Extracted data entries:

......

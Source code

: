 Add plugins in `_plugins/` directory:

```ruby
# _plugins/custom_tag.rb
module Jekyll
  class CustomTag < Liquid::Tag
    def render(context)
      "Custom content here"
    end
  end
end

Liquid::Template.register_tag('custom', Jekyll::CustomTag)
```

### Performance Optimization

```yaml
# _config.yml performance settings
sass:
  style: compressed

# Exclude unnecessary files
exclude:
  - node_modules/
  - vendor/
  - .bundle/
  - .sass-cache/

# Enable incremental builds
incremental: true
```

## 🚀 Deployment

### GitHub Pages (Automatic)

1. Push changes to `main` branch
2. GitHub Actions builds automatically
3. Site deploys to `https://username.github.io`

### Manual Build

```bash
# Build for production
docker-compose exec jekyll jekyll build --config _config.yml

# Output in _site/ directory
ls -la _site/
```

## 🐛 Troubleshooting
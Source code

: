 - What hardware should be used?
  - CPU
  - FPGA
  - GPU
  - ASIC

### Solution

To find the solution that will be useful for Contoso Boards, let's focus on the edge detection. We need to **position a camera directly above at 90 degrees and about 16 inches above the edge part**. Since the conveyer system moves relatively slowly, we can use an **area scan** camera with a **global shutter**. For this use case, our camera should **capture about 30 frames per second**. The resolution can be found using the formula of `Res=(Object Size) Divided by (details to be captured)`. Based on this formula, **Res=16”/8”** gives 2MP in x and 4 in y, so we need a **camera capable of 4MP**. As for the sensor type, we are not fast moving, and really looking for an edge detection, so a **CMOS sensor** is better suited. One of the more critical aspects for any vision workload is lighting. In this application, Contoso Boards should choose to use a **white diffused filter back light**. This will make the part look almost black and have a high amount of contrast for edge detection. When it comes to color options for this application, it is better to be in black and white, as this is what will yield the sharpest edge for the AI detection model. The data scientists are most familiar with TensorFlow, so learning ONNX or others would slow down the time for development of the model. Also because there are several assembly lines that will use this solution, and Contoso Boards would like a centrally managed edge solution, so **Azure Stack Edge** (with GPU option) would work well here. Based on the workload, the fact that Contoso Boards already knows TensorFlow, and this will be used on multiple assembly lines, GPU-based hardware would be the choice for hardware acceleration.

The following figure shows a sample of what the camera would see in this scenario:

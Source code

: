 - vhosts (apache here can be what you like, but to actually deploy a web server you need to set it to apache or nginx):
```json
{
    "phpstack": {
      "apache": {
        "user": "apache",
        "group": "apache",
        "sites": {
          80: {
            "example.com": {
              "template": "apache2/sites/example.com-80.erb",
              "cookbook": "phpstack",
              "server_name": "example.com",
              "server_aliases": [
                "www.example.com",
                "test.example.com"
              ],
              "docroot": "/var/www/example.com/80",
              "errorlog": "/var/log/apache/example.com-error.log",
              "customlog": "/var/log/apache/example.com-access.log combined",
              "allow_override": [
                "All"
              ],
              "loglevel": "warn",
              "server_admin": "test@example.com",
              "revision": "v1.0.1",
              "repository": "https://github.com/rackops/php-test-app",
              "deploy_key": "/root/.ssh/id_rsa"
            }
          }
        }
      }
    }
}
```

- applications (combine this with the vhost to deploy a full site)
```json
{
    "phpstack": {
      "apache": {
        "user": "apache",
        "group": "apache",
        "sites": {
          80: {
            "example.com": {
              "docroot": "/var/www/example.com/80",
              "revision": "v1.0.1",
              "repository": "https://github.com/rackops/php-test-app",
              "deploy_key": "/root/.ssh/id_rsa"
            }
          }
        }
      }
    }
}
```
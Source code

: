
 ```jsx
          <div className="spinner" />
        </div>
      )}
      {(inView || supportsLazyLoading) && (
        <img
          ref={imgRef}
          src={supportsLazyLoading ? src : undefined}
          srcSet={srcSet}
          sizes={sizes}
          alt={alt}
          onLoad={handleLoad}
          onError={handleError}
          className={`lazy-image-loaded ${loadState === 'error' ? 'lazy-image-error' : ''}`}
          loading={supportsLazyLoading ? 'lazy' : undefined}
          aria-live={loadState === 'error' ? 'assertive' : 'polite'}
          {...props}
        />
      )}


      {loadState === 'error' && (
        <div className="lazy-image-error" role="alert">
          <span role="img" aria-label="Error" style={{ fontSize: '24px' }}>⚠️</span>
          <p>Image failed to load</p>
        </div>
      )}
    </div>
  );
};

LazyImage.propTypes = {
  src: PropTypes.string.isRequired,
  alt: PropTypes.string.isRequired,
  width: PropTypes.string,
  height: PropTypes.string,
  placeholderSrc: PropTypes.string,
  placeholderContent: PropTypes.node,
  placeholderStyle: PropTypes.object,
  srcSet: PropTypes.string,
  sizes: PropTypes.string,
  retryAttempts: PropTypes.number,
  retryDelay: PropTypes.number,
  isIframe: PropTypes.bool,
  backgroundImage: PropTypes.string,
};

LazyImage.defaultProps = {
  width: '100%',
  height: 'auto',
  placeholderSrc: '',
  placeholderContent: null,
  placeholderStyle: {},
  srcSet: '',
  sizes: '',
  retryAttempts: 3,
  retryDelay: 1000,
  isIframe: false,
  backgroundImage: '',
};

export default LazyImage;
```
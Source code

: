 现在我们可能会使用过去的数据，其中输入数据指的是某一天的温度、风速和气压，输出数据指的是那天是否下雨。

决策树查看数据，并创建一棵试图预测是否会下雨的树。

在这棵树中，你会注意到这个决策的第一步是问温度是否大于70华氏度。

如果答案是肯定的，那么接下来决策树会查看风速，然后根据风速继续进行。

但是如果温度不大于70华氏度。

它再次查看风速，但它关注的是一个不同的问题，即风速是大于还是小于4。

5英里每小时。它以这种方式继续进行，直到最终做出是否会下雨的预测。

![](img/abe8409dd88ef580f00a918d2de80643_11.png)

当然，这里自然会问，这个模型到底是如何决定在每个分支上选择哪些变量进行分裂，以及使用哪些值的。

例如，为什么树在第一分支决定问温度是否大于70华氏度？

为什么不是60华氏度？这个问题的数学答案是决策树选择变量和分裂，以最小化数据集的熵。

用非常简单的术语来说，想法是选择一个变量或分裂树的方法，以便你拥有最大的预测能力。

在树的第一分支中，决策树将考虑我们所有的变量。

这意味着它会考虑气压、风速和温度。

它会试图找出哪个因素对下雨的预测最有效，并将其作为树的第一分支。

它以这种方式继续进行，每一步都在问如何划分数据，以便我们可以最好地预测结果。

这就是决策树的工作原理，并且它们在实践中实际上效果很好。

......

__YOUR INSTRUCTIONS__.
With nothing added or dropped, write out every entry.

__RESPONSE__.
Source code

: Add plugins in `_plugins/` directory:

```ruby
# _plugins/custom_tag.rb
module Jekyll
  class CustomTag < Liquid::Tag
    def render(context)
      "Custom content here"
    end
  end
end

Liquid::Template.register_tag('custom', Jekyll::CustomTag)
```

### Performance Optimization

```yaml
# _config.yml performance settings
sass:
  style: compressed

# Exclude unnecessary files
exclude:
  - node_modules/
  - vendor/
  - .bundle/
  - .sass-cache/

# Enable incremental builds
incremental: true
```

## 🚀 Deployment

### GitHub Pages (Automatic)

1. Push changes to `main` branch
2. GitHub Actions builds automatically
3. Site deploys to `https://username.github.io`

### Manual Build

```bash
# Build for production
docker-compose exec jekyll jekyll build --config _config.yml

# Output in _site/ directory
ls -la _site/
```

## 🐛 Troubleshooting
Source code

: - What hardware should be used?
  - CPU
  - FPGA
  - GPU
  - ASIC

### Solution

To find the solution that will be useful for Contoso Boards, let's focus on the edge detection. We need to **position a camera directly above at 90 degrees and about 16 inches above the edge part**. Since the conveyer system moves relatively slowly, we can use an **area scan** camera with a **global shutter**. For this use case, our camera should **capture about 30 frames per second**. The resolution can be found using the formula of `Res=(Object Size) Divided by (details to be captured)`. Based on this formula, **Res=16”/8”** gives 2MP in x and 4 in y, so we need a **camera capable of 4MP**. As for the sensor type, we are not fast moving, and really looking for an edge detection, so a **CMOS sensor** is better suited. One of the more critical aspects for any vision workload is lighting. In this application, Contoso Boards should choose to use a **white diffused filter back light**. This will make the part look almost black and have a high amount of contrast for edge detection. When it comes to color options for this application, it is better to be in black and white, as this is what will yield the sharpest edge for the AI detection model. The data scientists are most familiar with TensorFlow, so learning ONNX or others would slow down the time for development of the model. Also because there are several assembly lines that will use this solution, and Contoso Boards would like a centrally managed edge solution, so **Azure Stack Edge** (with GPU option) would work well here. Based on the workload, the fact that Contoso Boards already knows TensorFlow, and this will be used on multiple assembly lines, GPU-based hardware would be the choice for hardware acceleration.

The following figure shows a sample of what the camera would see in this scenario:

Source code

: - vhosts (apache here can be what you like, but to actually deploy a web server you need to set it to apache or nginx):
```json
{
    "phpstack": {
      "apache": {
        "user": "apache",
        "group": "apache",
        "sites": {
          80: {
            "example.com": {
              "template": "apache2/sites/example.com-80.erb",
              "cookbook": "phpstack",
              "server_name": "example.com",
              "server_aliases": [
                "www.example.com",
                "test.example.com"
              ],
              "docroot": "/var/www/example.com/80",
              "errorlog": "/var/log/apache/example.com-error.log",
              "customlog": "/var/log/apache/example.com-access.log combined",
              "allow_override": [
                "All"
              ],
              "loglevel": "warn",
              "server_admin": "test@example.com",
              "revision": "v1.0.1",
              "repository": "https://github.com/rackops/php-test-app",
              "deploy_key": "/root/.ssh/id_rsa"
            }
          }
        }
      }
    }
}
```

- applications (combine this with the vhost to deploy a full site)
```json
{
    "phpstack": {
      "apache": {
        "user": "apache",
        "group": "apache",
        "sites": {
          80: {
            "example.com": {
              "docroot": "/var/www/example.com/80",
              "revision": "v1.0.1",
              "repository": "https://github.com/rackops/php-test-app",
              "deploy_key": "/root/.ssh/id_rsa"
            }
          }
        }
      }
    }
}
```
Source code

:
 ```jsx
          <div className="spinner" />
        </div>
      )}
      {(inView || supportsLazyLoading) && (
        <img
          ref={imgRef}
          src={supportsLazyLoading ? src : undefined}
          srcSet={srcSet}
          sizes={sizes}
          alt={alt}
          onLoad={handleLoad}
          onError={handleError}
          className={`lazy-image-loaded ${loadState === 'error' ? 'lazy-image-error' : ''}`}
          loading={supportsLazyLoading ? 'lazy' : undefined}
          aria-live={loadState === 'error' ? 'assertive' : 'polite'}
          {...props}
        />
      )}


      {loadState === 'error' && (
        <div className="lazy-image-error" role="alert">
          <span role="img" aria-label="Error" style={{ fontSize: '24px' }}>⚠️</span>
          <p>Image failed to load</p>
        </div>
      )}
    </div>
  );
};

LazyImage.propTypes = {
  src: PropTypes.string.isRequired,
  alt: PropTypes.string.isRequired,
  width: PropTypes.string,
  height: PropTypes.string,
  placeholderSrc: PropTypes.string,
  placeholderContent: PropTypes.node,
  placeholderStyle: PropTypes.object,
  srcSet: PropTypes.string,
  sizes: PropTypes.string,
  retryAttempts: PropTypes.number,
  retryDelay: PropTypes.number,
  isIframe: PropTypes.bool,
  backgroundImage: PropTypes.string,
};

LazyImage.defaultProps = {
  width: '100%',
  height: 'auto',
  placeholderSrc: '',
  placeholderContent: null,
  placeholderStyle: {},
  srcSet: '',
  sizes: '',
  retryAttempts: 3,
  retryDelay: 1000,
  isIframe: false,
  backgroundImage: '',
};

export default LazyImage;
```
Source code

: 现在我们可能会使用过去的数据，其中输入数据指的是某一天的温度、风速和气压，输出数据指的是那天是否下雨。

决策树查看数据，并创建一棵试图预测是否会下雨的树。

在这棵树中，你会注意到这个决策的第一步是问温度是否大于70华氏度。

如果答案是肯定的，那么接下来决策树会查看风速，然后根据风速继续进行。

但是如果温度不大于70华氏度。

它再次查看风速，但它关注的是一个不同的问题，即风速是大于还是小于4。

5英里每小时。它以这种方式继续进行，直到最终做出是否会下雨的预测。

![](img/abe8409dd88ef580f00a918d2de80643_11.png)

当然，这里自然会问，这个模型到底是如何决定在每个分支上选择哪些变量进行分裂，以及使用哪些值的。

例如，为什么树在第一分支决定问温度是否大于70华氏度？

为什么不是60华氏度？这个问题的数学答案是决策树选择变量和分裂，以最小化数据集的熵。

用非常简单的术语来说，想法是选择一个变量或分裂树的方法，以便你拥有最大的预测能力。

在树的第一分支中，决策树将考虑我们所有的变量。

这意味着它会考虑气压、风速和温度。

它会试图找出哪个因素对下雨的预测最有效，并将其作为树的第一分支。

它以这种方式继续进行，每一步都在问如何划分数据，以便我们可以最好地预测结果。

这就是决策树的工作原理，并且它们在实践中实际上效果很好。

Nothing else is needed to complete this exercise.